Mission to Planet Hexx

Ready to go on a space adventure? In Planet Hexx, each space cadet receives a top secret mission file and gets ready to explore space. We always love a good game with a lot of interaction between the players. Planet Hexx is sure one of them. The game comes with a rulebook like normal. However, in this game you tend to break the rules a lot. Knowing this, we couldn’t wait to find out how.

How to Play.

For the set up, give each player a random orange mission tile. Each player chooses one side to play from the double sided mission tile, this will be your goal of the game. Place the two starting map hex cards ‘The space base’ and ‘Delta colony’ on the table adjacent to each other. Delta colony receives five clear cubes and the ships from each player can be placed on the Space base. Deal matching colored wink counters to each player to help with counting actions or to help with certain events. Lastly, shuffle the hex cards into a deck and deal six cards to each player. You are now ready to explore space.

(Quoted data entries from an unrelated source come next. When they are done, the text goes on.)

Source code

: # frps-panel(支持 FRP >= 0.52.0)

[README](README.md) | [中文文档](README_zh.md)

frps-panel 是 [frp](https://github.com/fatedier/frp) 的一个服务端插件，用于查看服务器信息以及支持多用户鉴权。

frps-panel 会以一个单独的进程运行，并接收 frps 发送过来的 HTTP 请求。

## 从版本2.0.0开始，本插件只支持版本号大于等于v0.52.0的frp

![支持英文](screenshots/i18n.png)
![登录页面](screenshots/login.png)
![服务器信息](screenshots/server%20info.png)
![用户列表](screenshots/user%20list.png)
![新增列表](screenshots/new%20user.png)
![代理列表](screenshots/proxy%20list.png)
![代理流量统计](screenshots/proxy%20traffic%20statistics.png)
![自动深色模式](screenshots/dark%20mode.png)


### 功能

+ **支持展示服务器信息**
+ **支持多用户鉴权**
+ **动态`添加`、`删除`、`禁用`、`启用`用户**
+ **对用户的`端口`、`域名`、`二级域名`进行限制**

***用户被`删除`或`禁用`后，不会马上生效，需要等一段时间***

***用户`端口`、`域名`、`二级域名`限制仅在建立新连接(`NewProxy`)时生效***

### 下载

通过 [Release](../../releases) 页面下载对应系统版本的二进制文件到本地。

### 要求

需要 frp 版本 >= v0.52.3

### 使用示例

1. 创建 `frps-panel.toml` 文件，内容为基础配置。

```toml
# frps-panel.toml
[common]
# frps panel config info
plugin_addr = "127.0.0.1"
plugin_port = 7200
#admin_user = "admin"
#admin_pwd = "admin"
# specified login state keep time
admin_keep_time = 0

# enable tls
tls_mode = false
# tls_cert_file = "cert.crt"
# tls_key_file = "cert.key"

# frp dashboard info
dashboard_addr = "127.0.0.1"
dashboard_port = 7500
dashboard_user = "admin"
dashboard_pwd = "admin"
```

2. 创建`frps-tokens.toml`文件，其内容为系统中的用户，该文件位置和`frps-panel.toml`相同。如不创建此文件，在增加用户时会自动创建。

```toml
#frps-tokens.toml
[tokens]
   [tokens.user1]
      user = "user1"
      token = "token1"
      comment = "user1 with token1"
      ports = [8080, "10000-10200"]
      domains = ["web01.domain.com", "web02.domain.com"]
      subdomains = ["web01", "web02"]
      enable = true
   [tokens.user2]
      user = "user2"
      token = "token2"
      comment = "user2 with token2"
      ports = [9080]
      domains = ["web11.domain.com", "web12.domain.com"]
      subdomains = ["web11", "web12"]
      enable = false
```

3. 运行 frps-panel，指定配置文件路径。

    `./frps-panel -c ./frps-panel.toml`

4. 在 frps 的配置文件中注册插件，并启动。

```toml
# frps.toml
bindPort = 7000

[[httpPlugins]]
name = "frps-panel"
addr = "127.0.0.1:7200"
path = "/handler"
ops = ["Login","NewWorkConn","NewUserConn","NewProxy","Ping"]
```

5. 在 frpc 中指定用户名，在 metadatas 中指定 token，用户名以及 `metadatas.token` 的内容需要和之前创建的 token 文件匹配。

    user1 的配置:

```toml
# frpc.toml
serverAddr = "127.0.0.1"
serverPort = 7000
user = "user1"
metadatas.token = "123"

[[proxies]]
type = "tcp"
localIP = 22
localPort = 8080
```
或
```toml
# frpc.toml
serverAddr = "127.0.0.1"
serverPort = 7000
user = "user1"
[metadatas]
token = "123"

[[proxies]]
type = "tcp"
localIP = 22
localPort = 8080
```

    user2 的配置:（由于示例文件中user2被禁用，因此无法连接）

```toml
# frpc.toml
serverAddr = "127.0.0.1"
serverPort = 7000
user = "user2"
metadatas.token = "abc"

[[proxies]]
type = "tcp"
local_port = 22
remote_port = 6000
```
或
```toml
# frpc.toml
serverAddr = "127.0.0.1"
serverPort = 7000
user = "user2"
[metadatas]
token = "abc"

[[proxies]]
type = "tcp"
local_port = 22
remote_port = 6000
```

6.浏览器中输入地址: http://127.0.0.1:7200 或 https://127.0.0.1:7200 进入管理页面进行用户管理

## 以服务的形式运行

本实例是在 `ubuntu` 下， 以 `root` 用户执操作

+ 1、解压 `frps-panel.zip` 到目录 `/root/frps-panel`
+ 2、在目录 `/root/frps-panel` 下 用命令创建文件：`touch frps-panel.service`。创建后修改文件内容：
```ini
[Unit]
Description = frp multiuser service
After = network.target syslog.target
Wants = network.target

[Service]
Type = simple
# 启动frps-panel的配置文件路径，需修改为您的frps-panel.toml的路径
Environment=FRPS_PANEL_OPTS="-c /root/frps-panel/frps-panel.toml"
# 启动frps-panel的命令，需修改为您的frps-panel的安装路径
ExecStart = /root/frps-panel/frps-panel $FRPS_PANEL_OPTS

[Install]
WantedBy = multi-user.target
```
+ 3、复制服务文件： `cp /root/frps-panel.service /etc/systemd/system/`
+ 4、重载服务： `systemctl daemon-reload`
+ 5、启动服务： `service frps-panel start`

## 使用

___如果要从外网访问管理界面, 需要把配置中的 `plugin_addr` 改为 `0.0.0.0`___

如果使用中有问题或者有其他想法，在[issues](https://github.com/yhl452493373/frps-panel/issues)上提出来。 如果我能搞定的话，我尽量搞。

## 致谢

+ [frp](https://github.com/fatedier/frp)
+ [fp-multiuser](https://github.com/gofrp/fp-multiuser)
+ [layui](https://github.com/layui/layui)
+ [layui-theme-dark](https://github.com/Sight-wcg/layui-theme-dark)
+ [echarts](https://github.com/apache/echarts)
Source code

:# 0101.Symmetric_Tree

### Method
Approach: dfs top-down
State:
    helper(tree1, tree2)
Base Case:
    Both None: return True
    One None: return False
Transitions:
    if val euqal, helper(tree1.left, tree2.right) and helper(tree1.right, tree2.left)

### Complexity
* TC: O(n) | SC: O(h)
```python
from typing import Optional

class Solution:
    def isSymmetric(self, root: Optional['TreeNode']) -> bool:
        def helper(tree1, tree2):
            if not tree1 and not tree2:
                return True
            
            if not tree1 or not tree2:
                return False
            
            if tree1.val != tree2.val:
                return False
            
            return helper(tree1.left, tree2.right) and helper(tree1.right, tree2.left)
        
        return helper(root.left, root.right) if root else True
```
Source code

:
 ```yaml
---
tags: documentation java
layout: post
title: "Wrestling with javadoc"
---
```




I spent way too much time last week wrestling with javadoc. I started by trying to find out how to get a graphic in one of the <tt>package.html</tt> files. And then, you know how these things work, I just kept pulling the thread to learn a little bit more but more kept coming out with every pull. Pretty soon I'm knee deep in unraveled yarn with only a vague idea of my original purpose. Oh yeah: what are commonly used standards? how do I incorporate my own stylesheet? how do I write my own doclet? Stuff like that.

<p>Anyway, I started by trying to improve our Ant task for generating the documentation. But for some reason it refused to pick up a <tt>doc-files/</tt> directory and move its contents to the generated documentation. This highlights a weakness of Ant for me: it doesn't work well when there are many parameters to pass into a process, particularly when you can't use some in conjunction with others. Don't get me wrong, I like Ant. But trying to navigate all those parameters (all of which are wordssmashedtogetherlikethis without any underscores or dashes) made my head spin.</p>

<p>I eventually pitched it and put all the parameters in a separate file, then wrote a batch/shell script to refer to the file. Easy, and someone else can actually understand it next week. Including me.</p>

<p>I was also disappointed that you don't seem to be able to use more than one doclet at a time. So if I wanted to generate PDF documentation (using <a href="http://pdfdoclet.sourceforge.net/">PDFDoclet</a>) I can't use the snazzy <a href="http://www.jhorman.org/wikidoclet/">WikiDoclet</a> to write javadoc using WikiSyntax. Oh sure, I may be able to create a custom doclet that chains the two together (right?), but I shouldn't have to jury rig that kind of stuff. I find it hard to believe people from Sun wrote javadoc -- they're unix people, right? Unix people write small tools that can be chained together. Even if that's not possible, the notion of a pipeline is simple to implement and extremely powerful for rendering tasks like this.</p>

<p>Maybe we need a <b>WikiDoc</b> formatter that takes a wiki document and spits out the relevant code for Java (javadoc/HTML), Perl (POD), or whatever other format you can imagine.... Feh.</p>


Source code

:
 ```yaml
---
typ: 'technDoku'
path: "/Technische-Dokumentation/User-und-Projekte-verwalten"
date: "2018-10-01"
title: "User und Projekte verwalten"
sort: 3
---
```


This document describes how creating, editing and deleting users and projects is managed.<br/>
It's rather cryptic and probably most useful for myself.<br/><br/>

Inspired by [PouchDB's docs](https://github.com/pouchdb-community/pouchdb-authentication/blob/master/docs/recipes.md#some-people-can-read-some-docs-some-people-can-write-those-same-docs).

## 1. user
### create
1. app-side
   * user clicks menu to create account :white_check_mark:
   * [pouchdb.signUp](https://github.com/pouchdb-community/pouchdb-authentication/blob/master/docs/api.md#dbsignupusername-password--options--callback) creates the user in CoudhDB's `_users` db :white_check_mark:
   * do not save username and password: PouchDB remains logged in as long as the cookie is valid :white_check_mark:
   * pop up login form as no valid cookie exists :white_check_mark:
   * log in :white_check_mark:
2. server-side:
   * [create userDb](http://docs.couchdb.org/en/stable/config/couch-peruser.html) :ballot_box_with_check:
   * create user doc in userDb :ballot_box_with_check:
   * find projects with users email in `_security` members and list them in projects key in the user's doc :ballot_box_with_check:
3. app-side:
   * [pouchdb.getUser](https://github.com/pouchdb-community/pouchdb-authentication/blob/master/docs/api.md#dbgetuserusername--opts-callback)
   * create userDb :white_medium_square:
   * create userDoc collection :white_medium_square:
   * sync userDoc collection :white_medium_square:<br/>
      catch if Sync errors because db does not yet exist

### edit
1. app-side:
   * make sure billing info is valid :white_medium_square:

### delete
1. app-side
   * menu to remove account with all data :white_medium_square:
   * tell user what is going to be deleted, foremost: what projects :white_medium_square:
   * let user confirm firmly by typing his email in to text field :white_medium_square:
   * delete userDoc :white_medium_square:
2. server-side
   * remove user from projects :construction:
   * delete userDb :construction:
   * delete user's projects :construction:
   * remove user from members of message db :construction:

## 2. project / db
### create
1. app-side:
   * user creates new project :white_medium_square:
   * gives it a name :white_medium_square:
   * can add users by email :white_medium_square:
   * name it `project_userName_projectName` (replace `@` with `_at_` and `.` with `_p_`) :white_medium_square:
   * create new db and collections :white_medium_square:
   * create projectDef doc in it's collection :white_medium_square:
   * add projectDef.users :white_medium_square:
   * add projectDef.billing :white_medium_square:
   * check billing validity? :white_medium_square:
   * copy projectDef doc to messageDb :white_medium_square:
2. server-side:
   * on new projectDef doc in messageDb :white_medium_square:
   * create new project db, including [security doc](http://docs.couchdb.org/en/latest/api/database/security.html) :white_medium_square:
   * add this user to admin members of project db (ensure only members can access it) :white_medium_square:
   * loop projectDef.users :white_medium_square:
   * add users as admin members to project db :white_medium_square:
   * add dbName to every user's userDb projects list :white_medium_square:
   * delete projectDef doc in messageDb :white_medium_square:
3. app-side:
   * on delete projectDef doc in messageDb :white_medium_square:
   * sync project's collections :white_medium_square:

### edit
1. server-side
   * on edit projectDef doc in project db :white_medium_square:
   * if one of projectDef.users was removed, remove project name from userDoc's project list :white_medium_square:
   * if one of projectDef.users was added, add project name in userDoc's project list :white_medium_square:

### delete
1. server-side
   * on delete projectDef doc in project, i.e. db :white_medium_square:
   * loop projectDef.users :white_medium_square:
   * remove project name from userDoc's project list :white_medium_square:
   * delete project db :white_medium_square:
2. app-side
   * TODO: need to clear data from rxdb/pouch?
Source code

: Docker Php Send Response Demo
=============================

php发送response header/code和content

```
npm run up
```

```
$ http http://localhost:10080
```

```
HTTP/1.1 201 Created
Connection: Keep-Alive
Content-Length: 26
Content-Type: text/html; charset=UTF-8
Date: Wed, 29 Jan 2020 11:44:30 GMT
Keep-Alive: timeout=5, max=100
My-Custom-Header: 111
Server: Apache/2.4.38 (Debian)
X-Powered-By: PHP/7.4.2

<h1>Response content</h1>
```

The goal of the game is to place sic hex tiles around your mission tile. The mission tile shows you what kind of tiles these have to be. This can be event tiles or map tiles for example. The first player to finish his mission, wins the game and can read the story of the mission out loud. On your turn, you may take up to three actions. If you have a map tile in your hand that you wish to place, take a map action to place the tile on the table. Planet hexes can not be placed adjacent to another planet (except when the cards tells you otherwise). Each planet hex has starting data for each player to collect. When a planet is placed, also place it’s starting data unless otherwise specified. Space hexes can be placed adjacent to any other map hex. Read each map tile well before placing, some map tiles may have a one time effect the occurs once played, or have different rules. Other map tiles may have a special relationship with another tile, like a wormhole tile which allows you to travel from one wormhole tile to another. Cards always overrule the rulebook.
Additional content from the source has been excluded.